In Netezza's Performance Server these nodes are known as Snippet Processing Units (SPUs: pronounced, incidentally, to rhyme with Gnu rather than being a homonym for throwing up - though Teradata might think otherwise) where a snippet is executable machine code (compiled SQL).

In hardware terms an SPU consists of an FPGA (field programmable gate array) and a PowerPC processor. Now, when vendors talk about using commodity hardware neither of these are the sort of things that spring to mind.

Nevertheless, FPGAs are widely used for graphics processing, video and audio streaming and other applications, while PowerPC chips are commonly employed in small profile devices. In particular, PowerPC chips have very low power requirements compared to PC chips: for example, a Netezza rack holding 5.5Tb of user data (16.5Tb actual capacity) has a power rating of just 4,180 watts and, of course, there is commensurately low heat output. Given the current pressures on data centres this is a significant advantage that Netezza has not made as much of as it might.
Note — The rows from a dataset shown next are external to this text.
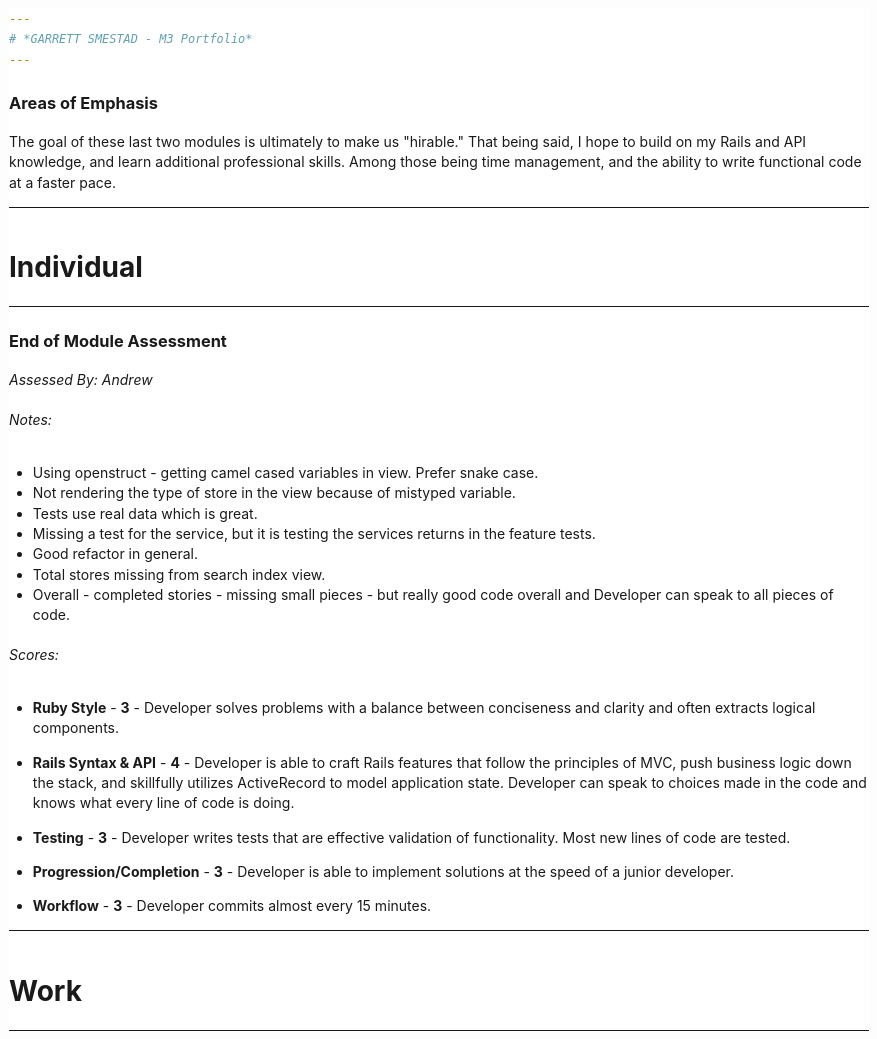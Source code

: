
 ```yaml
---
# *GARRETT SMESTAD - M3 Portfolio*
---
```


### Areas of Emphasis

The goal of these last two modules is ultimately to make us "hirable." That being said, I hope to build on my Rails and API knowledge, and learn additional professional skills. Among those being time management, and the ability to write functional code at a faster pace.

---
# __Individual__
---

### End of Module Assessment

_Assessed By: Andrew_

###### Notes:
* Using openstruct - getting camel cased variables in view. Prefer snake case.
* Not rendering the type of store in the view because of mistyped variable.
* Tests use real data which is great.
* Missing a test for the service, but it is testing the services returns in the feature tests.
* Good refactor in general.
* Total stores missing from search index view.
* Overall - completed stories - missing small pieces - but really good code overall and Developer can speak to all pieces of code.

###### Scores:
* __Ruby Style__ -
__3__ - Developer solves problems with a balance between conciseness and clarity and often extracts logical components.

* __Rails Syntax & API__ -
__4__ - Developer is able to craft Rails features that follow the principles of MVC, push business logic down the stack, and skillfully utilizes ActiveRecord to model application state. Developer can speak to choices made in the code and knows what every line of code is doing.

* __Testing__ -
__3__ - Developer writes tests that are effective validation of functionality. Most new lines of code are tested.

* __Progression/Completion__ -
__3__ - Developer is able to implement solutions at the speed of a junior developer.

* __Workflow__ -
__3__ - Developer commits almost every 15 minutes.

---
# __Work__
---
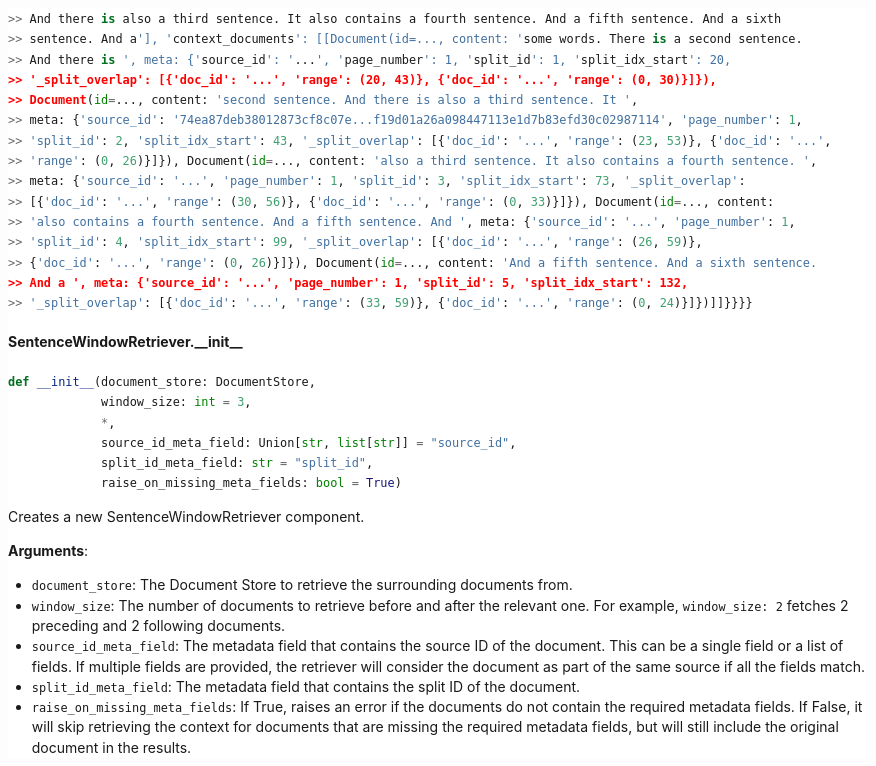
 ```python
>> And there is also a third sentence. It also contains a fourth sentence. And a fifth sentence. And a sixth
>> sentence. And a'], 'context_documents': [[Document(id=..., content: 'some words. There is a second sentence.
>> And there is ', meta: {'source_id': '...', 'page_number': 1, 'split_id': 1, 'split_idx_start': 20,
>> '_split_overlap': [{'doc_id': '...', 'range': (20, 43)}, {'doc_id': '...', 'range': (0, 30)}]}),
>> Document(id=..., content: 'second sentence. And there is also a third sentence. It ',
>> meta: {'source_id': '74ea87deb38012873cf8c07e...f19d01a26a098447113e1d7b83efd30c02987114', 'page_number': 1,
>> 'split_id': 2, 'split_idx_start': 43, '_split_overlap': [{'doc_id': '...', 'range': (23, 53)}, {'doc_id': '...',
>> 'range': (0, 26)}]}), Document(id=..., content: 'also a third sentence. It also contains a fourth sentence. ',
>> meta: {'source_id': '...', 'page_number': 1, 'split_id': 3, 'split_idx_start': 73, '_split_overlap':
>> [{'doc_id': '...', 'range': (30, 56)}, {'doc_id': '...', 'range': (0, 33)}]}), Document(id=..., content:
>> 'also contains a fourth sentence. And a fifth sentence. And ', meta: {'source_id': '...', 'page_number': 1,
>> 'split_id': 4, 'split_idx_start': 99, '_split_overlap': [{'doc_id': '...', 'range': (26, 59)},
>> {'doc_id': '...', 'range': (0, 26)}]}), Document(id=..., content: 'And a fifth sentence. And a sixth sentence.
>> And a ', meta: {'source_id': '...', 'page_number': 1, 'split_id': 5, 'split_idx_start': 132,
>> '_split_overlap': [{'doc_id': '...', 'range': (33, 59)}, {'doc_id': '...', 'range': (0, 24)}]})]]}}}}
```

<a id="sentence_window_retriever.SentenceWindowRetriever.__init__"></a>

#### SentenceWindowRetriever.\_\_init\_\_

```python
def __init__(document_store: DocumentStore,
             window_size: int = 3,
             *,
             source_id_meta_field: Union[str, list[str]] = "source_id",
             split_id_meta_field: str = "split_id",
             raise_on_missing_meta_fields: bool = True)
```

Creates a new SentenceWindowRetriever component.

**Arguments**:

- `document_store`: The Document Store to retrieve the surrounding documents from.
- `window_size`: The number of documents to retrieve before and after the relevant one.
For example, `window_size: 2` fetches 2 preceding and 2 following documents.
- `source_id_meta_field`: The metadata field that contains the source ID of the document.
This can be a single field or a list of fields. If multiple fields are provided, the retriever will
consider the document as part of the same source if all the fields match.
- `split_id_meta_field`: The metadata field that contains the split ID of the document.
- `raise_on_missing_meta_fields`: If True, raises an error if the documents do not contain the required
metadata fields. If False, it will skip retrieving the context for documents that are missing
the required metadata fields, but will still include the original document in the results.
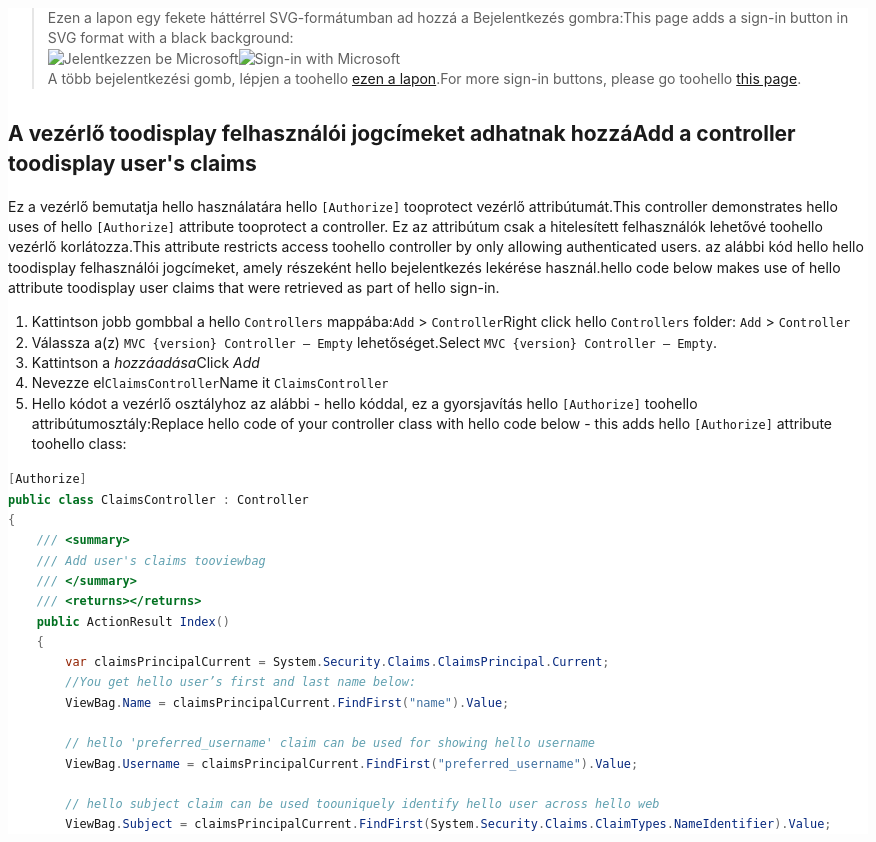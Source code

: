 > <span data-ttu-id="ca1bf-117">Ezen a lapon egy fekete háttérrel SVG-formátumban ad hozzá a Bejelentkezés gombra:</span><span class="sxs-lookup"><span data-stu-id="ca1bf-117">This page adds a sign-in button in SVG format with a black background:</span></span><br/><span data-ttu-id="ca1bf-118">![Jelentkezzen be Microsoft](media/active-directory-serversidewebapp-aspnetwebappowin-use/aspnetsigninbuttonsample.png)</span><span class="sxs-lookup"><span data-stu-id="ca1bf-118">![Sign-in with Microsoft](media/active-directory-serversidewebapp-aspnetwebappowin-use/aspnetsigninbuttonsample.png)</span></span><br/> <span data-ttu-id="ca1bf-119">A több bejelentkezési gomb, lépjen a toohello [ezen a lapon](https://docs.microsoft.com/azure/active-directory/develop/active-directory-branding-guidelines "irányelvek Branding").</span><span class="sxs-lookup"><span data-stu-id="ca1bf-119">For more sign-in buttons, please go toohello [this page](https://docs.microsoft.com/azure/active-directory/develop/active-directory-branding-guidelines "Branding guidelines").</span></span>


## <a name="add-a-controller-toodisplay-users-claims"></a><span data-ttu-id="ca1bf-120">A vezérlő toodisplay felhasználói jogcímeket adhatnak hozzá</span><span class="sxs-lookup"><span data-stu-id="ca1bf-120">Add a controller toodisplay user's claims</span></span>
<span data-ttu-id="ca1bf-121">Ez a vezérlő bemutatja hello használatára hello `[Authorize]` tooprotect vezérlő attribútumát.</span><span class="sxs-lookup"><span data-stu-id="ca1bf-121">This controller demonstrates hello uses of hello `[Authorize]` attribute tooprotect a controller.</span></span> <span data-ttu-id="ca1bf-122">Ez az attribútum csak a hitelesített felhasználók lehetővé toohello vezérlő korlátozza.</span><span class="sxs-lookup"><span data-stu-id="ca1bf-122">This attribute restricts access toohello controller by only allowing authenticated users.</span></span> <span data-ttu-id="ca1bf-123">az alábbi kód hello hello toodisplay felhasználói jogcímeket, amely részeként hello bejelentkezés lekérése használ.</span><span class="sxs-lookup"><span data-stu-id="ca1bf-123">hello code below makes use of hello attribute toodisplay user claims that were retrieved as part of hello sign-in.</span></span>

1.  <span data-ttu-id="ca1bf-124">Kattintson jobb gombbal a hello `Controllers` mappába:`Add` > `Controller`</span><span class="sxs-lookup"><span data-stu-id="ca1bf-124">Right click hello `Controllers` folder: `Add` > `Controller`</span></span>
2.  <span data-ttu-id="ca1bf-125">Válassza a(z) `MVC {version} Controller – Empty` lehetőséget.</span><span class="sxs-lookup"><span data-stu-id="ca1bf-125">Select `MVC {version} Controller – Empty`.</span></span>
3.  <span data-ttu-id="ca1bf-126">Kattintson a *hozzáadása*</span><span class="sxs-lookup"><span data-stu-id="ca1bf-126">Click *Add*</span></span>
4.  <span data-ttu-id="ca1bf-127">Nevezze el`ClaimsController`</span><span class="sxs-lookup"><span data-stu-id="ca1bf-127">Name it `ClaimsController`</span></span>
5.  <span data-ttu-id="ca1bf-128">Hello kódot a vezérlő osztályhoz az alábbi - hello kóddal, ez a gyorsjavítás hello `[Authorize]` toohello attribútumosztály:</span><span class="sxs-lookup"><span data-stu-id="ca1bf-128">Replace hello code of your controller class with hello code below - this adds hello `[Authorize]` attribute toohello class:</span></span>

```csharp
[Authorize]
public class ClaimsController : Controller
{
    /// <summary>
    /// Add user's claims tooviewbag
    /// </summary>
    /// <returns></returns>
    public ActionResult Index()
    {
        var claimsPrincipalCurrent = System.Security.Claims.ClaimsPrincipal.Current;
        //You get hello user’s first and last name below:
        ViewBag.Name = claimsPrincipalCurrent.FindFirst("name").Value;

        // hello 'preferred_username' claim can be used for showing hello username
        ViewBag.Username = claimsPrincipalCurrent.FindFirst("preferred_username").Value;

        // hello subject claim can be used toouniquely identify hello user across hello web
        ViewBag.Subject = claimsPrincipalCurrent.FindFirst(System.Security.Claims.ClaimTypes.NameIdentifier).Value;
```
The way the FPGA works in Netezza's architecture is that it effectively works like an event processing engine: data is streamed from disk and then passes through the query that is represented by the snippet (and is loaded into the FPGA). I had not previously appreciated this until a recent visit to Netezza's user conference but you can imagine (if you are a regular reader) my interest.

While I was in Boston for Netezza's conference, I also had a meeting with Kaskad Technologies, which is a new entrant into the event processing space, helping to build the new fully electronic Boston Stock Exchange, which goes live on 27 October, with its surveillance application.

Now, Kaskad has done some clever things with its event processing product but it is more or less comparable to the conventional vendors (Progress, StreamBase, Coral8 et al) in architectural terms. However, what is much more interesting is that the company is already working on its second generation of event processing architecture. This will involve the use of multiple finite state machines running in parallel, hanging off a single bus.

In other words, instead of having a single large server you have multiple small servers running in parallel. And how is Kaskad planning to implement these small servers? Using FPGAs. And bearing in mind that FPGAs are the technology of choice for streaming applications this obviously makes sense.

Now, readers may recall that I recently suggested that a better way to do what Teradata calls active data warehousing (whereby you use change data capture to trickle feed the warehouse and then run actionable queries and processes) would be to front-end an event processing engine on to a data warehouse appliance. In fact, Sybase (albeit that Sybase IQ is not an appliance) is doing exactly this with its Risk Analytics Platform, for which Sybase is talking to a number of event processing vendors about front-ending their products.

However, the use of FPGAs opens up another possibility. Why not have different types of FPGA within the same architecture? You could have some FPGAs processing data that was streamed from disk and other FPGAs that processed data that was streamed from external environments off a bus.

In other words, you could build an active data warehouse appliance. Or, looking at it another way: an integrated event processing/warehouse environment. Given that you often want to access historic information for event processing purposes this could be an architecture that makes sense.